Description of the task: A word-for-word copy of the lines from the one holding "actually sent me" through the final line of the records below is the only output asked for.

-- Extracted data follows --

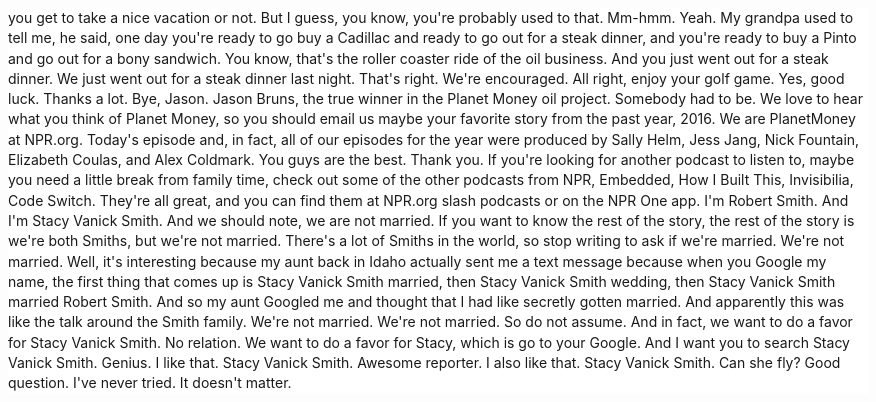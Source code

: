 you get to take a nice vacation or not.
But I guess, you know, you're probably used to that.
Mm-hmm. Yeah.
My grandpa used to tell me, he said,
one day you're ready to go buy a Cadillac
and ready to go out for a steak dinner,
and you're ready to buy a Pinto and go out for a bony sandwich.
You know, that's the roller coaster ride of the oil business.
And you just went out for a steak dinner.
We just went out for a steak dinner last night.
That's right.
We're encouraged.
All right, enjoy your golf game.
Yes, good luck.
Thanks a lot.
Bye, Jason.
Jason Bruns, the true winner in the Planet Money oil project.
Somebody had to be.
We love to hear what you think of Planet Money,
so you should email us maybe your favorite story from the past year, 2016.
We are PlanetMoney at NPR.org.
Today's episode and, in fact, all of our episodes for the year
were produced by Sally Helm, Jess Jang, Nick Fountain,
Elizabeth Coulas, and Alex Coldmark.
You guys are the best. Thank you.
If you're looking for another podcast to listen to,
maybe you need a little break from family time,
check out some of the other podcasts from NPR,
Embedded, How I Built This, Invisibilia, Code Switch.
They're all great, and you can find them at NPR.org slash podcasts
or on the NPR One app.
I'm Robert Smith.
And I'm Stacy Vanick Smith.
And we should note, we are not married.
If you want to know the rest of the story,
the rest of the story is we're both Smiths, but we're not married.
There's a lot of Smiths in the world,
so stop writing to ask if we're married.
We're not married.
Well, it's interesting because my aunt back in Idaho
actually sent me a text message because when you Google my name,
the first thing that comes up is Stacy Vanick Smith married,
then Stacy Vanick Smith wedding,
then Stacy Vanick Smith married Robert Smith.
And so my aunt Googled me and thought that I had like
secretly gotten married.
And apparently this was like the talk around the Smith family.
We're not married.
We're not married.
So do not assume.
And in fact, we want to do a favor for Stacy Vanick Smith.
No relation.
We want to do a favor for Stacy, which is go to your Google.
And I want you to search Stacy Vanick Smith.
Genius.
I like that.
Stacy Vanick Smith.
Awesome reporter.
I also like that.
Stacy Vanick Smith.
Can she fly?
Good question.
I've never tried.
It doesn't matter.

-- Extracted data concluded --

Task solution:
actually sent me a text message because when you Google my name,
the first thing that comes up is Stacy Vanick Smith married,
then Stacy Vanick Smith wedding,
then Stacy Vanick Smith married Robert Smith.
And so my aunt Googled me and thought that I had like
secretly gotten married.
And apparently this was like the talk around the Smith family.
We're not married.
We're not married.
So do not assume.
And in fact, we want to do a favor for Stacy Vanick Smith.
No relation.
We want to do a favor for Stacy, which is go to your Google.
And I want you to search Stacy Vanick Smith.
Genius.
I like that.
Stacy Vanick Smith.
Awesome reporter.
I also like that.
Stacy Vanick Smith.
Can she fly?
Good question.
I've never tried.
It doesn't matter.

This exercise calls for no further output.